Sequence of constructor calls in multiple inherita

2019-02-17 07:40发布

问题:

I have tried to find a lot that what if only one class is made virtual in multiple inheritance? The behaviour of constructor call is not clear to me in this case. Let say for example code-

#include<iostream>
using namespace std;
class grand{
public:
    grand(){cout<<"grandfather"<<endl;}
};
class parent1:virtual public grand{   //virtual used only here
public:
    parent1(){cout<<"parent1 "<<endl;}
};
class parent2: public  grand{
public:
    parent2(){cout<<"parent2"<<endl;}
};
class child:public parent1,public parent2{
public:
    child(){cout<<"child"<<endl;}
};
int main()  {
    child s;
    return 0;
}

The output of this code comes as

grandfather
parent1 
grandfather
parent2
child

but in above code if we change this

class parent1:virtual public grand{
public:
    parent1(){cout<<"parent1 "<<endl;}
};
class parent2: public  grand{
public:
    parent2(){cout<<"parent2"<<endl;}
};

to this

class parent1:public grand{   //virtual removed from here
public:
    parent1(){cout<<"parent1 "<<endl;}
};
class parent2:virtual public  grand{  //virtual is added here
public:
    parent2(){cout<<"parent2"<<endl;}
};

output is shown as

grandfather
grandfather    //why parent1 constructor is not called here?
parent1 
parent2
child

My concern is why parent1 constructor is not called after grandfather?

回答1:

The standard says [C++11 section 12.6.2/10] that :

In a non-delegating constructor, initialization proceeds in the following order:

— First, and only for the constructor of the most derived class, virtual base classes are initialized in the order they appear on a depth-first left-to-right traversal of the directed acyclic graph of base classes, where “left-to-right” is the order of appearance of the base classes in the derived class base-specifier-list.

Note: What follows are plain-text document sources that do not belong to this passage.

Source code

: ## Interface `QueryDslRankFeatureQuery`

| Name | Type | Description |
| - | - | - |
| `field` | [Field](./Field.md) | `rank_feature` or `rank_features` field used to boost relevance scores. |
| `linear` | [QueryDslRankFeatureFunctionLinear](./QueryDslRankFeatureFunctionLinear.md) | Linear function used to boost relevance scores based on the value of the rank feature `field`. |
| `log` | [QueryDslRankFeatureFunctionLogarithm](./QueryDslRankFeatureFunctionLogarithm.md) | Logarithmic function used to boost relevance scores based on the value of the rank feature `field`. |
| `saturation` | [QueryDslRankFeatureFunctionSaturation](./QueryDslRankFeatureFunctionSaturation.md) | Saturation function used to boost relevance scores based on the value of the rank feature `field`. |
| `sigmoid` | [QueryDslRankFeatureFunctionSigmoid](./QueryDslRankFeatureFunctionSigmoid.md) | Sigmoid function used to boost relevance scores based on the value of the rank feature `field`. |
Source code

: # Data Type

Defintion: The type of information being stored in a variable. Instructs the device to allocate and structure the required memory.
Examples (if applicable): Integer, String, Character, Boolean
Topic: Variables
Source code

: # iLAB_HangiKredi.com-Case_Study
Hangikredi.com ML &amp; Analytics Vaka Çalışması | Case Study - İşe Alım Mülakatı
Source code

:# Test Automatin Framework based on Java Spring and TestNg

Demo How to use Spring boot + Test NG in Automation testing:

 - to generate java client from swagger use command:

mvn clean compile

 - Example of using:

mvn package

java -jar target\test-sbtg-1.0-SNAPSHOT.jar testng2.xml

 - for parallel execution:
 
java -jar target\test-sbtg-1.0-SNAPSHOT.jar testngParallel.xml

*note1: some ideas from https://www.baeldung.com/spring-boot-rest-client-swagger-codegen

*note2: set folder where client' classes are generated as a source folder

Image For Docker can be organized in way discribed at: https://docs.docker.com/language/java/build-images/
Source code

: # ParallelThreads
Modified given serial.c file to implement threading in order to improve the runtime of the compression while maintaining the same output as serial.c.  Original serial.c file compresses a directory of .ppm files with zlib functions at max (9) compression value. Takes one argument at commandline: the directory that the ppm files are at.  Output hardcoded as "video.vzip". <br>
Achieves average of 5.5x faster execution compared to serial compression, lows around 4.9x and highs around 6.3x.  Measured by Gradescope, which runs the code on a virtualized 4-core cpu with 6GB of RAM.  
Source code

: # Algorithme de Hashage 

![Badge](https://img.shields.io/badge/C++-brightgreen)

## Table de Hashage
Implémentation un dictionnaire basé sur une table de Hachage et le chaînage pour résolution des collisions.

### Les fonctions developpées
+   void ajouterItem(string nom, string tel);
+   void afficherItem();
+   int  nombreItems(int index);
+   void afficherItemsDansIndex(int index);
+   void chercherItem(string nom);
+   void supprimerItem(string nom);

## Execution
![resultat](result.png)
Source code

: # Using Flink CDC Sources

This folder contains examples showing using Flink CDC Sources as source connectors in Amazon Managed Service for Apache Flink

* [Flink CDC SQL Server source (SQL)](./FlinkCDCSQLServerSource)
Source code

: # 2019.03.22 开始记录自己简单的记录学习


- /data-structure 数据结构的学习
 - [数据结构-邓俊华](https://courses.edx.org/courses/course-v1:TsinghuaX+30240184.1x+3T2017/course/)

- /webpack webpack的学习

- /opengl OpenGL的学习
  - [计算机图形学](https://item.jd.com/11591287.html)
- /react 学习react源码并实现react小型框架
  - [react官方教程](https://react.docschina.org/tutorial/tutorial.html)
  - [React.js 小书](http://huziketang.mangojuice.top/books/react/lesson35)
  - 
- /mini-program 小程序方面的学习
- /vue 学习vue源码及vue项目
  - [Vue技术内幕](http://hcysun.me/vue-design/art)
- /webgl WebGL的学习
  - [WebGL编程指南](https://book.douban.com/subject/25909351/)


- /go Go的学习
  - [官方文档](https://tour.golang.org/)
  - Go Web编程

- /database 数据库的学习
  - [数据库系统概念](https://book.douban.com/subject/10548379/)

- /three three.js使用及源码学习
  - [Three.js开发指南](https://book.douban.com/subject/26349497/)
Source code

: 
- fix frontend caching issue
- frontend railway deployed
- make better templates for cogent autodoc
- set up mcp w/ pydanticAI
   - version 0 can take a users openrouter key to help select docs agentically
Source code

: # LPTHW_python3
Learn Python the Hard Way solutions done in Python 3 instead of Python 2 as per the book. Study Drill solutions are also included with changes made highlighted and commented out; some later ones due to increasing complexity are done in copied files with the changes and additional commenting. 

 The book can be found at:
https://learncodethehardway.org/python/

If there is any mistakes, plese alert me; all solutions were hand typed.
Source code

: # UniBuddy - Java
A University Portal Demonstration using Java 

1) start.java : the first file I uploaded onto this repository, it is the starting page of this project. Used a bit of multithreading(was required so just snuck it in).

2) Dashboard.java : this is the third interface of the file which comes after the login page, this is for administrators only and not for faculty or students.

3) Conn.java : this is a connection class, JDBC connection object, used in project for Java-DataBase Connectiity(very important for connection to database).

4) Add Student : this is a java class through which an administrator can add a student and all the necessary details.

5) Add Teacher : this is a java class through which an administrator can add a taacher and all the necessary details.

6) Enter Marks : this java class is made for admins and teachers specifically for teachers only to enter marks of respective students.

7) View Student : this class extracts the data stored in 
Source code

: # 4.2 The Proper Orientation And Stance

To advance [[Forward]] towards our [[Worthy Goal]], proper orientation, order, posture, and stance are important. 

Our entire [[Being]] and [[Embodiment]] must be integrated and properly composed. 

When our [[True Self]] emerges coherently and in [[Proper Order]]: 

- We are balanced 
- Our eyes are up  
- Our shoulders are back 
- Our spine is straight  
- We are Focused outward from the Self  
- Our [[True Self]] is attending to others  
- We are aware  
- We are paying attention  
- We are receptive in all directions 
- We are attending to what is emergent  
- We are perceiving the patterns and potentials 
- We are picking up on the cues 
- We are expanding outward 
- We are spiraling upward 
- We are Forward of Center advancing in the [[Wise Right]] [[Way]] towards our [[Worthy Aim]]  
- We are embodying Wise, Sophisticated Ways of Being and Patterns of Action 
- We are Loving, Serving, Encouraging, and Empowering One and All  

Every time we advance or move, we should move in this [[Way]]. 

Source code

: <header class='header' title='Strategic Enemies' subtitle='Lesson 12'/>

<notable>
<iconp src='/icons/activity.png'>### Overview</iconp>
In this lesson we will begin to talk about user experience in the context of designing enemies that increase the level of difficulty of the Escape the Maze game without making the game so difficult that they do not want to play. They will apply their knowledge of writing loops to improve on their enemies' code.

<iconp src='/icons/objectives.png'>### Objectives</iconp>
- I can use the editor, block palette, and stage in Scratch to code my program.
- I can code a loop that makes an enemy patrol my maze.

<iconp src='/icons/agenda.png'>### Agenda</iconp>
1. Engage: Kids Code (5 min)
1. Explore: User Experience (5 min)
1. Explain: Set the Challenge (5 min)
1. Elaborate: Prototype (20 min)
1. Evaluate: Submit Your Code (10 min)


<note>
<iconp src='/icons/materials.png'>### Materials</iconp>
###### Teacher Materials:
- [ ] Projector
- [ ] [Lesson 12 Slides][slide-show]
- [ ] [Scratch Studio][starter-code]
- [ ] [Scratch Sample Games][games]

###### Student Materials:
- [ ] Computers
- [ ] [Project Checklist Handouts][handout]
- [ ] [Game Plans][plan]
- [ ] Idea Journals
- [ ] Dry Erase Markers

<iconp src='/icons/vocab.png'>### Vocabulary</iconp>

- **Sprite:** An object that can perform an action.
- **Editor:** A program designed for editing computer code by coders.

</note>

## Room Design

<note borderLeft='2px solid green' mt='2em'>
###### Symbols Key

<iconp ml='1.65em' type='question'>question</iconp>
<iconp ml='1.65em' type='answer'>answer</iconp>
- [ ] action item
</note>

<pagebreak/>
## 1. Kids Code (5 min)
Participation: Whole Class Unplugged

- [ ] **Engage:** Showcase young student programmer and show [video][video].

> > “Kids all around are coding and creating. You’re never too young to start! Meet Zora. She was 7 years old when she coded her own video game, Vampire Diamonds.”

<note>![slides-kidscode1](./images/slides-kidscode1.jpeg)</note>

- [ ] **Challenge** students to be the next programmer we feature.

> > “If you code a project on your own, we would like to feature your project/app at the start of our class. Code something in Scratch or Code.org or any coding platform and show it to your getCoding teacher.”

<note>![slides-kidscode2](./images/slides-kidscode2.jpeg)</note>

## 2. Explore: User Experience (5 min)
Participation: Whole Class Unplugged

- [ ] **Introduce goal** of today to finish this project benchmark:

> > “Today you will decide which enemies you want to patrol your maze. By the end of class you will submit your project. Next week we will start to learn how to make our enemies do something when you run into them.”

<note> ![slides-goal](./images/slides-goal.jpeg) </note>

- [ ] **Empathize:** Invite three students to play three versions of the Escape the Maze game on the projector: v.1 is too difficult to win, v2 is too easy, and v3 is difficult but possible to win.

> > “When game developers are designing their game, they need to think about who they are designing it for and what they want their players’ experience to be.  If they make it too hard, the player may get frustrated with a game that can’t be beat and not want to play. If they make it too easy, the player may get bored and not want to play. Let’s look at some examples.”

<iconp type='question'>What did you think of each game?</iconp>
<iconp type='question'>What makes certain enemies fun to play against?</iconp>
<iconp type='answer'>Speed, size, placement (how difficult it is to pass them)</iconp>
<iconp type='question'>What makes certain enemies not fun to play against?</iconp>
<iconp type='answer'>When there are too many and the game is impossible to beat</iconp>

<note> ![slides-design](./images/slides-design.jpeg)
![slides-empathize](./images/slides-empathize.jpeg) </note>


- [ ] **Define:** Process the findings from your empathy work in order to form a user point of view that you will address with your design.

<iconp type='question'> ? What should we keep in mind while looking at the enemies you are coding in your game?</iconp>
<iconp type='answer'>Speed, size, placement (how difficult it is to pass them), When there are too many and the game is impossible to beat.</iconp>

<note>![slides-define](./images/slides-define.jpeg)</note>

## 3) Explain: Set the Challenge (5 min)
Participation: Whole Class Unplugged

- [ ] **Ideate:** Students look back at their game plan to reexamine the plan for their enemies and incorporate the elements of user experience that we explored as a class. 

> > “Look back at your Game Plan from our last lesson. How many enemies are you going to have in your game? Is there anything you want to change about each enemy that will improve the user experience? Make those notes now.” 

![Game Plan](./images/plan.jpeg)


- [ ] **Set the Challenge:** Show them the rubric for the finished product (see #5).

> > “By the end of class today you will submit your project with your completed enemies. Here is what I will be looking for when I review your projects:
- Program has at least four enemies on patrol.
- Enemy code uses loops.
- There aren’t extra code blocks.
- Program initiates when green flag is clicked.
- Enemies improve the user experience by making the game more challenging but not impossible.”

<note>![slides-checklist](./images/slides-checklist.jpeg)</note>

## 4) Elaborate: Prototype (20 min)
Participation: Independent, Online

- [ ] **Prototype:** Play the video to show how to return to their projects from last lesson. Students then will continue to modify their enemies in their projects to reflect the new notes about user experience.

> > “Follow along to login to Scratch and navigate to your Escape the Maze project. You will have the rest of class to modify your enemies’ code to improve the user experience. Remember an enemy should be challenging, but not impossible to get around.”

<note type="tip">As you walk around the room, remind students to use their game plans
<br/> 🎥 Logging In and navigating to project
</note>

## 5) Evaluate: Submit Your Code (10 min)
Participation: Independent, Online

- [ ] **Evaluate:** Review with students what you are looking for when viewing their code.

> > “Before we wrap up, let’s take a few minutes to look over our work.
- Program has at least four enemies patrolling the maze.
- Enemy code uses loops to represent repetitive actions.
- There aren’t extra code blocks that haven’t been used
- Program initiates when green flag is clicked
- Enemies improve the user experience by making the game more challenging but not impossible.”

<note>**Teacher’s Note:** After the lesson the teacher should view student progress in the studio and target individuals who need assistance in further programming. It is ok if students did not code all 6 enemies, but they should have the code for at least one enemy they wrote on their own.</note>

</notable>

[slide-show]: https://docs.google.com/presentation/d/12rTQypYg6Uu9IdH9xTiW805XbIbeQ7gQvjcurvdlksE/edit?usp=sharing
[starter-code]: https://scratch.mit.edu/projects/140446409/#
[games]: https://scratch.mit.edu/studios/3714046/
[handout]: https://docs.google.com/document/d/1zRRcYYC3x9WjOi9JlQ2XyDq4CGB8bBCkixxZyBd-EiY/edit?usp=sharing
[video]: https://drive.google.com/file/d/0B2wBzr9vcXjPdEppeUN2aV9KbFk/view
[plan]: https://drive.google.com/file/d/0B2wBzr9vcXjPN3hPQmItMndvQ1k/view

— Then, direct base classes are initialized in declaration order as they appear in the base-specifier-list (regardless of the order of the mem-initializers).

— Then, non-static data members are initialized in the order they were declared in the class definition (again regardless of the order of the mem-initializers).

— Finally, the compound-statement of the constructor body is executed.

So your virtual base classes are always built first... This is really important in the case of virtual base class sharing.